Peninsula pub sold to property developer - even without planning permission
By Derek Davis
1st Nov 2022 | Local News
Punch Pubs and Co, has today confirmed it no longer owns the Compasses at Holbrook after selling it to property developers.
Despite Punch being names as the site owners on a Babergh planning application, Nub News can reveal, the pub group sold the building and adjoining car park to Lexden Homes (Colchester) Ltd, based in Essex last May, for a figure understood to be around £475,000.
A planning application has subsequently been made by a West Sussex based planning consult and agent, on behalf of a Hampshire-based company, for a change of use to form three residential dwellings, ncluding external staircase, and erection of two chalet bungalows, including parking and hard and soft landscaping.
Agent Jake Russell from Bosham planning consultants CPC, made the application on behalf of Portsmouth-registered Cordage Estates Limited,
The new development would see the loss of the pub, beer garden and car park, and would be replaced by a one-bedroom home and four three-bedroom units in total.
An outbuilding would be demolished to provide a private garden to Unit 1,
The agent claims converting the Compasses' building, rather than demolishing it and rebuilding ensures that the non-designated heritage asset is preserved for future generations and ensures that embodied carbon within the fabric of the building is retained in situ, minimising the carbon footprint of the proposed development.
Mr Russell pointed out The Compasses Inn ceased trading in Autumn 2020, is vacant due to the business being unviable and currently sits economically inactive.

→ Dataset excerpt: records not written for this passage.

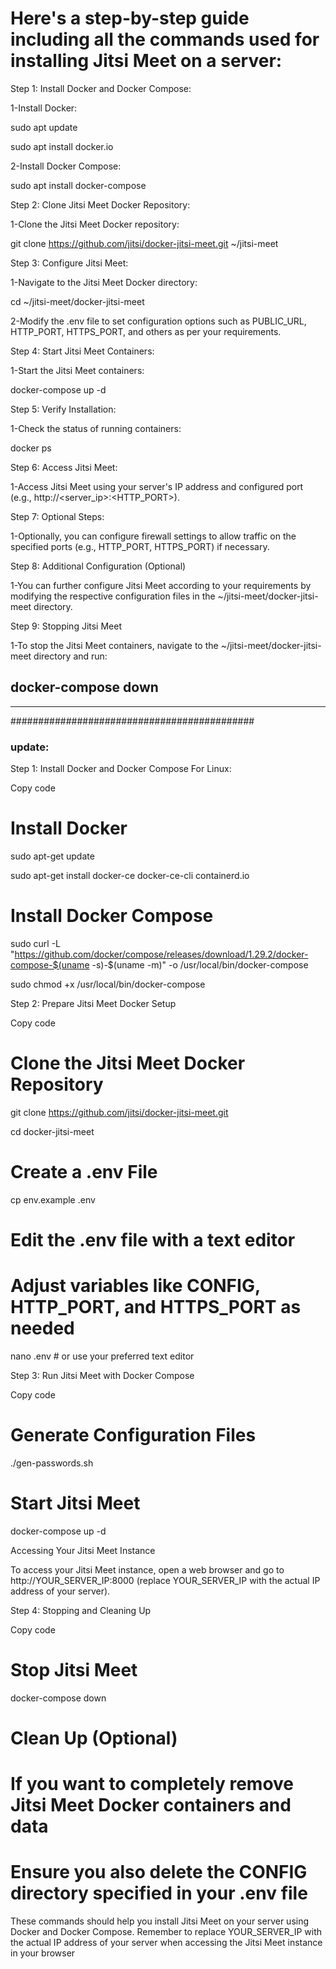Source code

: # Here's a step-by-step guide including all the commands used for installing Jitsi Meet on a server:

Step 1: Install Docker and Docker Compose:

1-Install Docker:

sudo apt update

sudo apt install docker.io

2-Install Docker Compose:

sudo apt install docker-compose

Step 2: Clone Jitsi Meet Docker Repository:

1-Clone the Jitsi Meet Docker repository:

git clone https://github.com/jitsi/docker-jitsi-meet.git ~/jitsi-meet

Step 3: Configure Jitsi Meet:

1-Navigate to the Jitsi Meet Docker directory:

cd ~/jitsi-meet/docker-jitsi-meet

2-Modify the .env file to set configuration options such as PUBLIC_URL, HTTP_PORT, HTTPS_PORT, and others as per your requirements.

Step 4: Start Jitsi Meet Containers:

1-Start the Jitsi Meet containers:

docker-compose up -d

Step 5: Verify Installation:

1-Check the status of running containers:

docker ps

Step 6: Access Jitsi Meet:

1-Access Jitsi Meet using your server's IP address and configured port (e.g., http://<server_ip>:<HTTP_PORT>).


Step 7: Optional Steps:

1-Optionally, you can configure firewall settings to allow traffic on the specified ports (e.g., HTTP_PORT, HTTPS_PORT) if necessary.


Step 8: Additional Configuration (Optional)

1-You can further configure Jitsi Meet according to your requirements by modifying the respective configuration files in the ~/jitsi-meet/docker-jitsi-meet directory.


Step 9: Stopping Jitsi Meet

1-To stop the Jitsi Meet containers, navigate to the ~/jitsi-meet/docker-jitsi-meet directory and run:

docker-compose down
----------------------------------------------------------------------
-----------------------------------------------------------------------
############################################

### update:

Step 1: Install Docker and Docker Compose
For Linux:

Copy code
# Install Docker

sudo apt-get update

sudo apt-get install docker-ce docker-ce-cli containerd.io

# Install Docker Compose

sudo curl -L "https://github.com/docker/compose/releases/download/1.29.2/docker-compose-$(uname -s)-$(uname -m)" -o /usr/local/bin/docker-compose

sudo chmod +x /usr/local/bin/docker-compose


Step 2: Prepare Jitsi Meet Docker Setup

Copy code

# Clone the Jitsi Meet Docker Repository

git clone https://github.com/jitsi/docker-jitsi-meet.git

cd docker-jitsi-meet

# Create a .env File

cp env.example .env

# Edit the .env file with a text editor

# Adjust variables like CONFIG, HTTP_PORT, and HTTPS_PORT as needed

nano .env  # or use your preferred text editor


Step 3: Run Jitsi Meet with Docker Compose

Copy code

# Generate Configuration Files

./gen-passwords.sh

# Start Jitsi Meet

docker-compose up -d

Accessing Your Jitsi Meet Instance

To access your Jitsi Meet instance, open a web browser and go to http://YOUR_SERVER_IP:8000 (replace YOUR_SERVER_IP with the actual IP address of your server).


Step 4: Stopping and Cleaning Up

Copy code

# Stop Jitsi Meet

docker-compose down

# Clean Up (Optional)

# If you want to completely remove Jitsi Meet Docker containers and data

# Ensure you also delete the CONFIG directory specified in your .env file

These commands should help you install Jitsi Meet on your server using Docker and Docker Compose. Remember to replace 
YOUR_SERVER_IP with the actual IP address of your server when accessing the Jitsi Meet instance in your browser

The property has been actively marketed since November 2020. The schedule of accommodation for the dwellings is as follows:
He claimed that the Compasses was not a viable business prior to ceasing trading in Autumn 2020 and that it has been marketed for a period 22 months, as well as referencing the superior facilities available to residents at facilities such as the nearby Swan public house.
Mr Russell said: "It is therefore concluded that the reuse of an economically inactive site and building to provide much-needed family housing in a highly sustainable Core Village should be supported by the local planning authority (Babergh) in principle."
It was revealed in the design statement that an offer was at £462,500 made on the proviso that planning permission for the change of use would be obtained to convert the premises to residential use.
Estate agents Savills have confirmed that the offer was from a local developer who confirmed their intended use of the site by email.
According to the applicants, it was also estimated the total capital investment required to enable the business to trade competitively and maintain a commercial sustainable level of trade (excluding any structural work and repairs) would be around £700,000 – meaning that as the property has been valued at £500,000, any pub operator would be looking at a risky capital investment of £1.2m, with no guarantee of a return.
The only users since 2020 appear to be individual brown long-eared bats and common pipistrelle bats that occasionally use the property as a day-time roost.